### YOUR GOAL
Go through the entries below and copy each line containing the word "Kräutern".

[[ MATERIAL TO PROCESS, beginning ]]

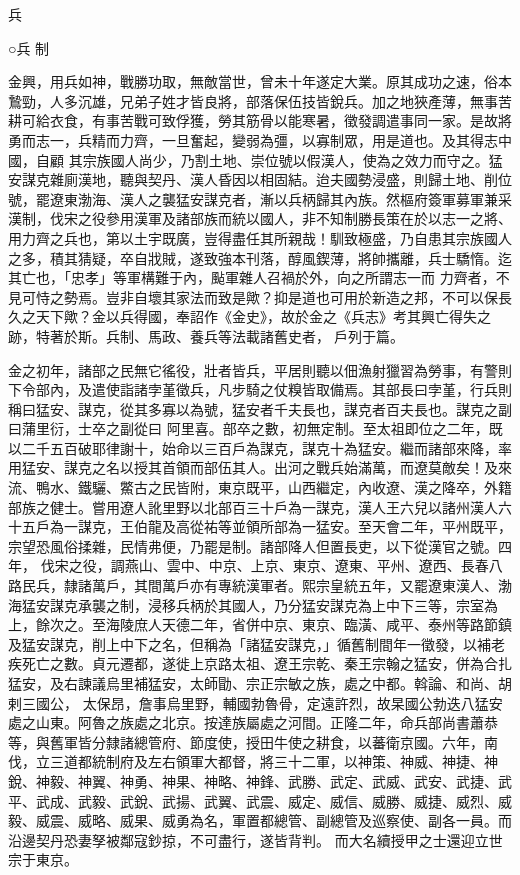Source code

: 
\begin{pinyinscope}

 兵



 ○兵
 制



 金興，用兵如神，戰勝功取，無敵當世，曾未十年遂定大業。原其成功之速，俗本鷙勁，人多沉雄，兄弟子姓才皆良將，部落保伍技皆銳兵。加之地狹產薄，無事苦耕可給衣食，有事苦戰可致俘獲，勞其筋骨以能寒暑，徵發調遣事同一家。是故將勇而志一，兵精而力齊，一旦奮起，變弱為彊，以寡制眾，用是道也。及其得志中國，自顧
 其宗族國人尚少，乃割土地、崇位號以假漢人，使為之效力而守之。猛安謀克雜廁漢地，聽與契丹、漢人昏因以相固結。迨夫國勢浸盛，則歸土地、削位號，罷遼東渤海、漢人之襲猛安謀克者，漸以兵柄歸其內族。然樞府簽軍募軍兼采漢制，伐宋之役參用漢軍及諸部族而統以國人，非不知制勝長策在於以志一之將、用力齊之兵也，第以土宇既廣，豈得盡任其所親哉！馴致極盛，乃自患其宗族國人之多，積其猜疑，卒自戕賊，遂致強本刊落，醇風鍥薄，將帥攜離，兵士驕惰。迄其亡也，「忠孝」等軍構難于內，颭軍雜人召禍於外，向之所謂志一而
 力齊者，不見可恃之勢焉。豈非自壞其家法而致是歟？抑是道也可用於新造之邦，不可以保長久之天下歟？金以兵得國，奉詔作《金史》，故於金之《兵志》考其興亡得失之跡，特著於斯。兵制、馬政、養兵等法載諸舊史者，戶列于篇。



 金之初年，諸部之民無它徭役，壯者皆兵，平居則聽以佃漁射獵習為勞事，有警則下令部內，及遣使詣諸孛堇徵兵，凡步騎之仗糗皆取備焉。其部長曰孛堇，行兵則稱曰猛安、謀克，從其多寡以為號，猛安者千夫長也，謀克者百夫長也。謀克之副曰蒲里衍，士卒之副從曰
 阿里喜。部卒之數，初無定制。至太祖即位之二年，既以二千五百破耶律謝十，始命以三百戶為謀克，謀克十為猛安。繼而諸部來降，率用猛安、謀克之名以授其首領而部伍其人。出河之戰兵始滿萬，而遼莫敵矣！及來流、鴨水、鐵驪、鱉古之民皆附，東京既平，山西繼定，內收遼、漢之降卒，外籍部族之健士。嘗用遼人訛里野以北部百三十戶為一謀克，漢人王六兒以諸州漢人六十五戶為一謀克，王伯龍及高從祐等並領所部為一猛安。至天會二年，平州既平，宗望恐風俗揉雜，民情弗便，乃罷是制。諸部降人但置長吏，以下從漢官之號。四年，
 伐宋之役，調燕山、雲中、中京、上京、東京、遼東、平州、遼西、長春八路民兵，隸諸萬戶，其間萬戶亦有專統漢軍者。熙宗皇統五年，又罷遼東漢人、渤海猛安謀克承襲之制，浸移兵柄於其國人，乃分猛安謀克為上中下三等，宗室為上，餘次之。至海陵庶人天德二年，省併中京、東京、臨潢、咸平、泰州等路節鎮及猛安謀克，削上中下之名，但稱為「諸猛安謀克，」循舊制間年一徵發，以補老疾死亡之數。貞元遷都，遂徙上京路太祖、遼王宗乾、秦王宗翰之猛安，併為合扎猛安，及右諫議烏里補猛安，太師勖、宗正宗敏之族，處之中都。斡論、和尚、胡剌三國公，
 太保昂，詹事烏里野，輔國勃魯骨，定遠許烈，故杲國公勃迭八猛安處之山東。阿魯之族處之北京。按達族屬處之河間。正隆二年，命兵部尚書蕭恭等，與舊軍皆分隸諸總管府、節度使，授田牛使之耕食，以蕃衛京國。六年，南伐，立三道都統制府及左右領軍大都督，將三十二軍，以神策、神威、神捷、神銳、神毅、神翼、神勇、神果、神略、神鋒、武勝、武定、武威、武安、武捷、武平、武成、武毅、武銳、武揚、武翼、武震、威定、威信、威勝、威捷、威烈、威毅、威震、威略、威果、威勇為名，軍置都總管、副總管及巡察使、副各一員。而沿邊契丹恐妻孥被鄰寇鈔掠，不可盡行，遂皆背判。
 而大名續授甲之士還迎立世宗于東京。




\end{pinyinscope}

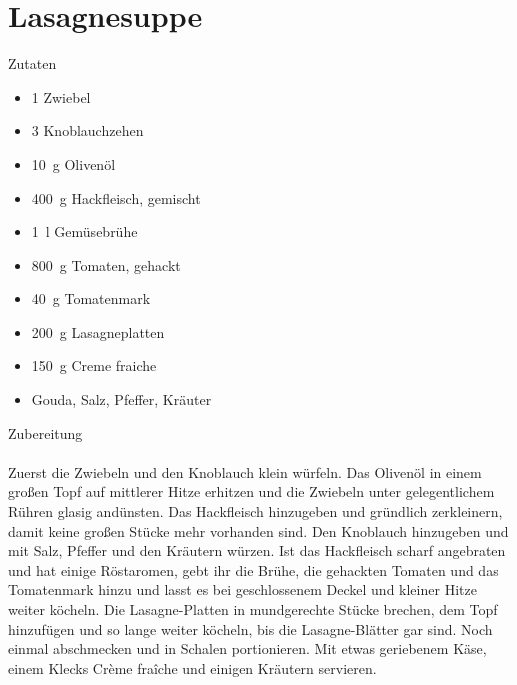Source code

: \section*{Lasagnesuppe}
\ihead{}\ohead{}
\cfoot{}
{\Large Zutaten}
\begin{multicols}{2}
\begin{itemize}
    \item \num{1} Zwiebel 
    \item \num{3} Knoblauchzehen
    \item \SI{10}{g} Olivenöl
    \item \SI{400}{g} Hackfleisch, gemischt
    \item \SI{1}{l} Gemüsebrühe
    \item \SI{800}{g} Tomaten, gehackt
    \item \SI{40}{g} Tomatenmark
    \item \SI{200}{g} Lasagneplatten
    \item \SI{150}{g} Creme fraiche
    \item Gouda, Salz, Pfeffer, Kräuter
\end{itemize}
\end{multicols}
\noindent
{\Large Zubereitung}\\
\\
Zuerst die Zwiebeln und den Knoblauch klein würfeln.
Das Olivenöl in einem großen Topf auf mittlerer Hitze erhitzen und die Zwiebeln unter gelegentlichem Rühren glasig andünsten.
Das Hackfleisch hinzugeben und gründlich zerkleinern, damit keine großen Stücke mehr vorhanden sind.
Den Knoblauch hinzugeben und mit Salz, Pfeffer und den Kräutern würzen.
Ist das Hackfleisch scharf angebraten und hat einige Röstaromen, gebt ihr die Brühe, die gehackten Tomaten und das Tomatenmark hinzu und lasst es bei geschlossenem Deckel und kleiner Hitze weiter köcheln.
Die Lasagne-Platten in mundgerechte Stücke brechen, dem Topf hinzufügen und so lange weiter köcheln, bis die Lasagne-Blätter gar sind.
Noch einmal abschmecken und in Schalen portionieren.
Mit etwas geriebenem Käse, einem Klecks Crème fraîche und einigen Kräutern servieren.
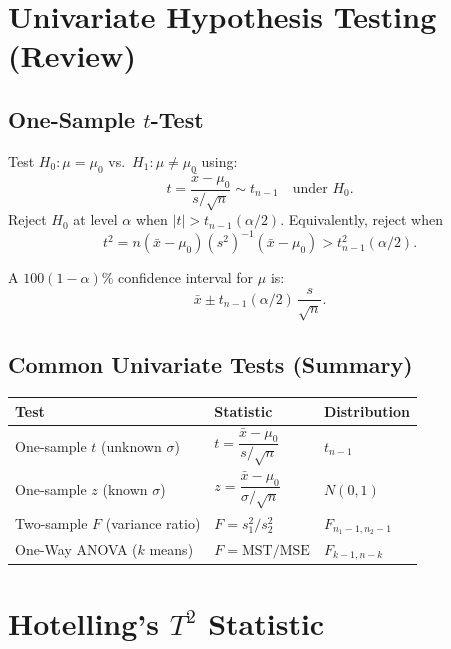 \documentclass[12pt, a4paper]{article}
\newcommand{\xbar}{\bar{x}}
\begin{document}
\section{Univariate Hypothesis Testing (Review)}

\subsection{One-Sample $t$-Test}

Test $H_0: \mu = \mu_0$ vs.\ $H_1: \mu \neq \mu_0$ using:
\[
  t = \frac{\xbar - \mu_0}{s/\sqrt{n}} \sim t_{n-1} \quad\text{under }H_0.
\]
Reject $H_0$ at level $\alpha$ when $|t| > t_{n-1}(\alpha/2)$. Equivalently, reject when
\[
  t^2 = n(\xbar-\mu_0)(s^2)^{-1}(\xbar-\mu_0) > t_{n-1}^2(\alpha/2).
\]

A $100(1-\alpha)\%$ confidence interval for $\mu$ is:
\[
  \xbar \pm t_{n-1}(\alpha/2)\,\frac{s}{\sqrt{n}}.
\]

\subsection{Common Univariate Tests (Summary)}

\begin{center}
\begin{tabular}{lll}
\toprule
\textbf{Test} & \textbf{Statistic} & \textbf{Distribution} \\
\midrule
One-sample $t$ (unknown $\sigma$) & $t = \dfrac{\xbar-\mu_0}{s/\sqrt{n}}$ & $t_{n-1}$ \\[8pt]
One-sample $z$ (known $\sigma$)   & $z = \dfrac{\xbar-\mu_0}{\sigma/\sqrt{n}}$ & $N(0,1)$ \\[8pt]
Two-sample $F$ (variance ratio)   & $F = s_1^2/s_2^2$ & $F_{n_1-1,n_2-1}$ \\[8pt]
One-Way ANOVA ($k$ means)         & $F = \text{MST}/\text{MSE}$ & $F_{k-1,n-k}$ \\
\bottomrule
\end{tabular}
\end{center}

\section{Hotelling's $T^2$ Statistic}
\end{document}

[[ MATERIAL TO PROCESS, end ]]

### TASK RESULT
Den Knoblauch hinzugeben und mit Salz, Pfeffer und den Kräutern würzen.
Mit etwas geriebenem Käse, einem Klecks Crème fraîche und einigen Kräutern servieren.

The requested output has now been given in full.